(Saved entries)
*** Block opens ***
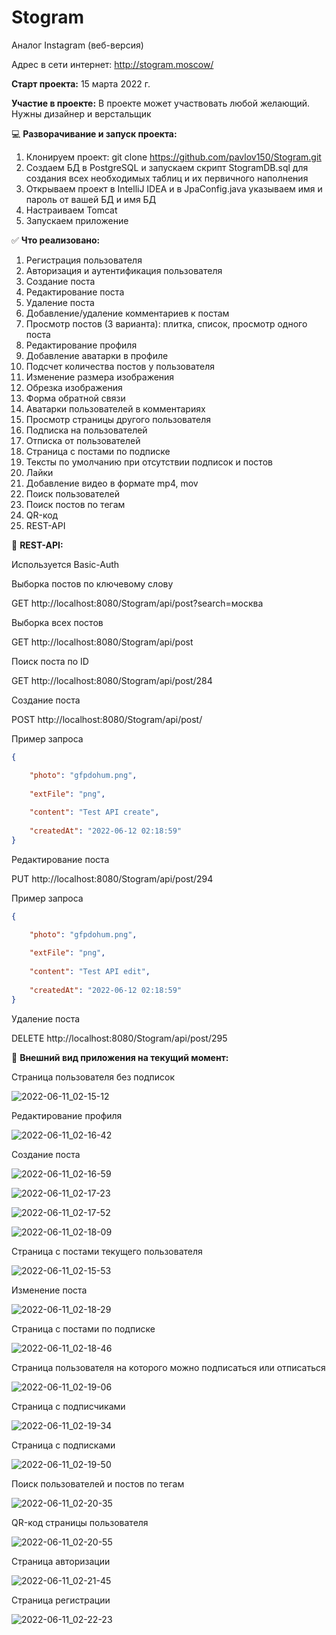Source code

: # Stogram
Аналог Instagram (веб-версия)

Адрес в сети интернет: http://stogram.moscow/

**Старт проекта:** 15 марта 2022 г.

**Участие в проекте:**
В проекте может участвовать любой желающий. Нужны дизайнер и верстальщик

:computer: **Разворачивание и запуск проекта:**
1. Клонируем проект: git clone https://github.com/pavlov150/Stogram.git
2. Создаем БД в PostgreSQL и запускаем скрипт StogramDB.sql для создания всех необходимых таблиц и их первичного наполнения
3. Открываем проект в IntelliJ IDEA и в JpaConfig.java указываем имя и пароль от вашей БД и имя БД
4. Настраиваем Tomcat
5. Запускаем приложение

:white_check_mark: **Что реализовано:**
1. Регистрация пользователя
2. Авторизация и аутентификация пользователя
3. Создание поста
4. Редактирование поста
5. Удаление поста
6. Добавление/удаление комментариев к постам
7. Просмотр постов (3 варианта): плитка, список, просмотр одного поста
8. Редактирование профиля
9. Добавление аватарки в профиле
10. Подсчет количества постов у пользователя
11. Изменение размера изображения
12. Обрезка изображения
13. Форма обратной связи
14. Аватарки пользователей в комментариях
15. Просмотр страницы другого пользователя
16. Подписка на пользователей
17. Отписка от пользователей
18. Страница с постами по подписке
19. Тексты по умолчанию при отсутствии подписок и постов
20. Лайки
21. Добавление видео в формате mp4, mov
22. Поиск пользователей
23. Поиск постов по тегам
24. QR-код
25. REST-API

:abcd: **REST-API:**

Используется Basic-Auth

Выборка постов по ключевому слову

GET http://localhost:8080/Stogram/api/post?search=москва


Выборка всех постов

GET http://localhost:8080/Stogram/api/post


Поиск поста по ID

GET http://localhost:8080/Stogram/api/post/284


Создание поста

POST http://localhost:8080/Stogram/api/post/

Пример запроса

```json
{

    "photo": "gfpdohum.png",
    
    "extFile": "png",
    
    "content": "Test API create",
    
    "createdAt": "2022-06-12 02:18:59"
}
```

Редактирование поста

PUT http://localhost:8080/Stogram/api/post/294

Пример запроса

```json
{

    "photo": "gfpdohum.png",
    
    "extFile": "png",
    
    "content": "Test API edit",
    
    "createdAt": "2022-06-12 02:18:59"
}
```

Удаление поста

DELETE http://localhost:8080/Stogram/api/post/295


:iphone: **Внешний вид приложения на текущий момент:**

Страница пользователя без подписок

![2022-06-11_02-15-12](https://user-images.githubusercontent.com/15989675/173162035-7e5966cb-6fe5-462e-9eab-a91141f508fd.jpg)

Редактирование профиля

![2022-06-11_02-16-42](https://user-images.githubusercontent.com/15989675/173162059-9fcea065-275c-48cd-8554-d6d594e8c056.jpg)

Создание поста

![2022-06-11_02-16-59](https://user-images.githubusercontent.com/15989675/173162082-c23c1604-e3c1-4c10-836e-36ffdeb51106.jpg)

![2022-06-11_02-17-23](https://user-images.githubusercontent.com/15989675/173162100-e1d511b5-d6eb-46e4-a581-c821376ea52c.jpg)

![2022-06-11_02-17-52](https://user-images.githubusercontent.com/15989675/173162104-92728f23-4513-44bf-820a-aa80d1ba76ab.jpg)

![2022-06-11_02-18-09](https://user-images.githubusercontent.com/15989675/173162139-71dc521b-af7b-4e61-ad51-15b13dd21d26.jpg)

Страница с постами текущего пользователя

![2022-06-11_02-15-53](https://user-images.githubusercontent.com/15989675/173162151-cfc859ba-fe45-43a7-b04f-141567f019fb.jpg)

Изменение поста

![2022-06-11_02-18-29](https://user-images.githubusercontent.com/15989675/173162194-d93f375d-b7b9-41f9-aa32-1e3cb000c1ba.jpg)

Страница с постами по подписке

![2022-06-11_02-18-46](https://user-images.githubusercontent.com/15989675/173162214-bbee91b8-c6ab-4e2b-8b47-b0c7dd8cb7bf.jpg)

Страница пользователя на которого можно подписаться или отписаться

![2022-06-11_02-19-06](https://user-images.githubusercontent.com/15989675/173162299-cf8b966c-f69a-47ad-be12-d0912da7ee66.jpg)

Страница с подписчиками

![2022-06-11_02-19-34](https://user-images.githubusercontent.com/15989675/173162336-d7ca04f6-51a4-4ebe-9c9a-763c41d45961.jpg)

Страница с подписками

![2022-06-11_02-19-50](https://user-images.githubusercontent.com/15989675/173162357-a3a6e4fa-e4d3-4d0e-af6b-45bdd0242623.jpg)

Поиск пользователей и постов по тегам

![2022-06-11_02-20-35](https://user-images.githubusercontent.com/15989675/173162381-a2820b5b-08d2-46fc-b7c3-738bc37b82d5.jpg)

QR-код страницы пользователя

![2022-06-11_02-20-55](https://user-images.githubusercontent.com/15989675/173162398-5de577e3-aef2-413e-9548-57ea1e6b943f.jpg)

Страница авторизации

![2022-06-11_02-21-45](https://user-images.githubusercontent.com/15989675/173162409-312c8875-6031-4c17-9dac-276e0a4216a7.jpg)

Страница регистрации

![2022-06-11_02-22-23](https://user-images.githubusercontent.com/15989675/173162439-5eb72aa2-ebea-4641-a609-48ac8d217eb5.jpg)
*** Block closes ***
Problem details | Show the lines of the entries that include the string "проекта", copying each in full.

Result of the exercise |
**Старт проекта:** 15 марта 2022 г.
:computer: **Разворачивание и запуск проекта:**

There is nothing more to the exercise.